◆ **Problem to work on**: The answer must consist solely of the lines from the opening line of the entries through the line with "## Java Queue", transcribed exactly and without any pictures.

◆ **Records excerpted from a collection**:
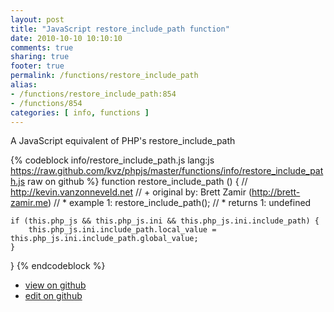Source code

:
 ```yaml
---
layout: post
title: "JavaScript restore_include_path function"
date: 2010-10-10 10:10:10
comments: true
sharing: true
footer: true
permalink: /functions/restore_include_path
alias:
- /functions/restore_include_path:854
- /functions/854
categories: [ info, functions ]
---
```

A JavaScript equivalent of PHP's restore_include_path
<!-- more -->
{% codeblock info/restore_include_path.js lang:js https://raw.github.com/kvz/phpjs/master/functions/info/restore_include_path.js raw on github %}
function restore_include_path () {
    // http://kevin.vanzonneveld.net
    // +   original by: Brett Zamir (http://brett-zamir.me)
    // *     example 1: restore_include_path();
    // *     returns 1: undefined

    if (this.php_js && this.php_js.ini && this.php_js.ini.include_path) {
        this.php_js.ini.include_path.local_value = this.php_js.ini.include_path.global_value;
    }
}
{% endcodeblock %}
<ul>
 <li><a href="https://github.com/kvz/phpjs/blob/master/functions/info/restore_include_path.js">view on github</a></li>
 <li><a href="https://github.com/kvz/phpjs/edit/master/functions/info/restore_include_path.js">edit on github</a></li>
</ul>
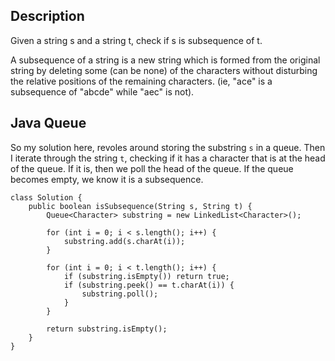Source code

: ## Description

Given a string s and a string t, check if s is subsequence of t.

A subsequence of a string is a new string which is formed from the original string by deleting some (can be none) of the characters without disturbing the relative positions of the remaining characters. (ie, "ace" is a subsequence of "abcde" while "aec" is not).

## Java Queue

So my solution here, revoles around storing the substring `s` in a queue. Then I iterate through the string `t`, checking if it has a character that is at the head of the queue. If it is, then we poll the head of the queue. If the queue becomes empty, we know it is a subsequence.

```
class Solution {
    public boolean isSubsequence(String s, String t) {
        Queue<Character> substring = new LinkedList<Character>();
        
        for (int i = 0; i < s.length(); i++) {
            substring.add(s.charAt(i));
        }
        
        for (int i = 0; i < t.length(); i++) {
            if (substring.isEmpty()) return true;
            if (substring.peek() == t.charAt(i)) {
                substring.poll();
            }
        }
        
        return substring.isEmpty();
    }
}
```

◆ **Written answer**:
Source code

:
 ```yaml
---
layout: post
title: "JavaScript restore_include_path function"
date: 2010-10-10 10:10:10
comments: true
sharing: true
footer: true
permalink: /functions/restore_include_path
alias:
- /functions/restore_include_path:854
- /functions/854
categories: [ info, functions ]
---
```

A JavaScript equivalent of PHP's restore_include_path
<!-- more -->
{% codeblock info/restore_include_path.js lang:js https://raw.github.com/kvz/phpjs/master/functions/info/restore_include_path.js raw on github %}
function restore_include_path () {
    // http://kevin.vanzonneveld.net
    // +   original by: Brett Zamir (http://brett-zamir.me)
    // *     example 1: restore_include_path();
    // *     returns 1: undefined

    if (this.php_js && this.php_js.ini && this.php_js.ini.include_path) {
        this.php_js.ini.include_path.local_value = this.php_js.ini.include_path.global_value;
    }
}
{% endcodeblock %}
<ul>
 <li><a href="https://github.com/kvz/phpjs/blob/master/functions/info/restore_include_path.js">view on github</a></li>
 <li><a href="https://github.com/kvz/phpjs/edit/master/functions/info/restore_include_path.js">edit on github</a></li>
</ul>
Source code

: ## Description

Given a string s and a string t, check if s is subsequence of t.

A subsequence of a string is a new string which is formed from the original string by deleting some (can be none) of the characters without disturbing the relative positions of the remaining characters. (ie, "ace" is a subsequence of "abcde" while "aec" is not).

## Java Queue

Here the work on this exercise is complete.